I won't link to it because it is the same retread of lies propogated by the nuts who think Humans are the reason for the melting of the polar ice caps and the oceans will rise to where Colorado will become beach front property.
Well, I am here to tell you, I saw the movie Ice Age: The Meltdown and it is packed with more truth than what those nuts have to say.
Some history.
http://www.museum.state.il.us/exhibits/larson/larson_top.html
The landscape of the Midwest was very different 16,000 years ago. Although glaciers were retreating, much of the midwestern U.S. was still under ice. Some areas had been only recently deglaciated. These areas may have been covered with bare sheets of till that were slowly being revegetated. Large, proglacial lakes formed where morraines dammed the water coming off the melting glaciers. Dust storms were depositing thick layers of loess (windblown dust) over many areas. Lakes, marshes, and mires were common.
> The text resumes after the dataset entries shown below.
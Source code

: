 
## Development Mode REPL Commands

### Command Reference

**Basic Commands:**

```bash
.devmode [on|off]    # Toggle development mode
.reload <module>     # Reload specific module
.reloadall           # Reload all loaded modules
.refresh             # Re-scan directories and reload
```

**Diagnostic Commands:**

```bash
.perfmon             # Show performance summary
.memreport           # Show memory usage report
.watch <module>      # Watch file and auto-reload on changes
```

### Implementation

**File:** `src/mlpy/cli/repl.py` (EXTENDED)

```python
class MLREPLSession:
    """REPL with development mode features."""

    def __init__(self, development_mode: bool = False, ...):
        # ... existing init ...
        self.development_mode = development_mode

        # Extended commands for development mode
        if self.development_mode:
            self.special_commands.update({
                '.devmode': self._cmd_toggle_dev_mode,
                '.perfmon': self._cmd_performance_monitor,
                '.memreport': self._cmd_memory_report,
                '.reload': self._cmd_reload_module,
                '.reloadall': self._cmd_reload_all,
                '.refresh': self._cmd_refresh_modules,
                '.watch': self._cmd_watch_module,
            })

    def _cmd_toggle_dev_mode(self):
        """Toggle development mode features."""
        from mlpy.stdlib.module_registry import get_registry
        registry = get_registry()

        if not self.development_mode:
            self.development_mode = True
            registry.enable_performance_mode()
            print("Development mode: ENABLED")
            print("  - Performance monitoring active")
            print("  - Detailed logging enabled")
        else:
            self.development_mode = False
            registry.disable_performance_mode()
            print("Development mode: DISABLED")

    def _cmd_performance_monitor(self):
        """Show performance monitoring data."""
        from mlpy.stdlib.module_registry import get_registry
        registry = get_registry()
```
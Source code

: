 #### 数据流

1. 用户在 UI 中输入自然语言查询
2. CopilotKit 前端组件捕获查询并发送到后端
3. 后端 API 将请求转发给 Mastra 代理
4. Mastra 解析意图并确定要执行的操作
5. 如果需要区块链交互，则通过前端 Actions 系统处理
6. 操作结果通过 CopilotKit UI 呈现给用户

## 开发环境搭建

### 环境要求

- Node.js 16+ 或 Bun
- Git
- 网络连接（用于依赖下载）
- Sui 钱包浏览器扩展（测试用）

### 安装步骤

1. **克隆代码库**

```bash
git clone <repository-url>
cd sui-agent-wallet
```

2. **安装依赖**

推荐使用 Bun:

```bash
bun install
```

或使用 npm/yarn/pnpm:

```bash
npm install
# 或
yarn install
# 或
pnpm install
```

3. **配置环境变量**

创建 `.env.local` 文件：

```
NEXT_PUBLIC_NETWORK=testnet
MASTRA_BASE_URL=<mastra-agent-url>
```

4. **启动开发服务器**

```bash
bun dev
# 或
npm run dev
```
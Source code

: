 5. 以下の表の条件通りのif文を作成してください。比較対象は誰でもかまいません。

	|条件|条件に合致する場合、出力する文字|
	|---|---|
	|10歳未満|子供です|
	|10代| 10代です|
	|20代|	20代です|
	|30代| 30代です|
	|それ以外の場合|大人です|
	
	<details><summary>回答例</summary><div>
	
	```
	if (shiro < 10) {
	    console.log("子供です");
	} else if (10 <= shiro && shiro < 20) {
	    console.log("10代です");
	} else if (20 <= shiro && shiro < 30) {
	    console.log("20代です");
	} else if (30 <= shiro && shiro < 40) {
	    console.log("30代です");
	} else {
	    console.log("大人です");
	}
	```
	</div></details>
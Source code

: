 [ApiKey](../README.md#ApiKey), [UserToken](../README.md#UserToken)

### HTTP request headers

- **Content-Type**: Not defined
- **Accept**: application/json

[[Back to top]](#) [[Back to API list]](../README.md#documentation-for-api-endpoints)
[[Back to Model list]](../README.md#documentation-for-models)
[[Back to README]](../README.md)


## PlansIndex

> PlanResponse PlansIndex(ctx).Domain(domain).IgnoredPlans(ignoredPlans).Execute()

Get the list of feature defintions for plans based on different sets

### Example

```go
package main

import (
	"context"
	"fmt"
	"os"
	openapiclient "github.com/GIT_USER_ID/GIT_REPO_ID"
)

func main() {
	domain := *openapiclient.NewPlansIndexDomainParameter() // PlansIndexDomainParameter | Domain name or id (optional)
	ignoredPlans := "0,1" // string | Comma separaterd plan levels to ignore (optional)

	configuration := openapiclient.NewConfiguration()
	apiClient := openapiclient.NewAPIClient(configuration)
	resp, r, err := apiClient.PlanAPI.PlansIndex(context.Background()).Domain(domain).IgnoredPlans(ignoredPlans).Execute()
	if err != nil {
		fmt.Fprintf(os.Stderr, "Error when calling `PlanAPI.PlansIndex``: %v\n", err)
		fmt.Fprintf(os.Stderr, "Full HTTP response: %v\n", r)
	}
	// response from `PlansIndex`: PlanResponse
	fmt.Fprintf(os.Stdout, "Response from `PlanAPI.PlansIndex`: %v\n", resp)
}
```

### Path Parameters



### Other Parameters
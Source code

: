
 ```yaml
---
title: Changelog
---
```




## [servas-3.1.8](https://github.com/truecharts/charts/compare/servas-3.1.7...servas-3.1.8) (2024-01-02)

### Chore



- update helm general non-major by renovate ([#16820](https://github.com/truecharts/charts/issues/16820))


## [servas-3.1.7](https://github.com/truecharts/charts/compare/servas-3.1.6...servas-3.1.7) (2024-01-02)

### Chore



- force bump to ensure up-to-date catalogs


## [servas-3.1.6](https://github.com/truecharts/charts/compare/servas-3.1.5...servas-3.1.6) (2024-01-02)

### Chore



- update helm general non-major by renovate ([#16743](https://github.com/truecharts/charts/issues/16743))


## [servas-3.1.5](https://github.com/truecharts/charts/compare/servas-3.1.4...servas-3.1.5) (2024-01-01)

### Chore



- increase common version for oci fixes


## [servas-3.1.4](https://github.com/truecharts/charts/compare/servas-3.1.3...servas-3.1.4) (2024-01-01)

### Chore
Sixteen thousand years ago the climate was quite different in the area. Temperatures in the summer were significantly cooler than today. Winter temperatures were colder than those experienced today but not dramatically so.
Because of the cooler climate, many of the plants and animals that inhabited the area around 16,000 years ago were different than those found in the region today. This can be seen in the reconstruction above.
The reconstruction shows several mastodons feeding in wetlands in a parkland dominated by spruce and balsam (poplar or aspen). The picture shows the area in the fall. An osprey is hunting for fish over the area. In addition, several flocks of geese can be seen migrating through the region.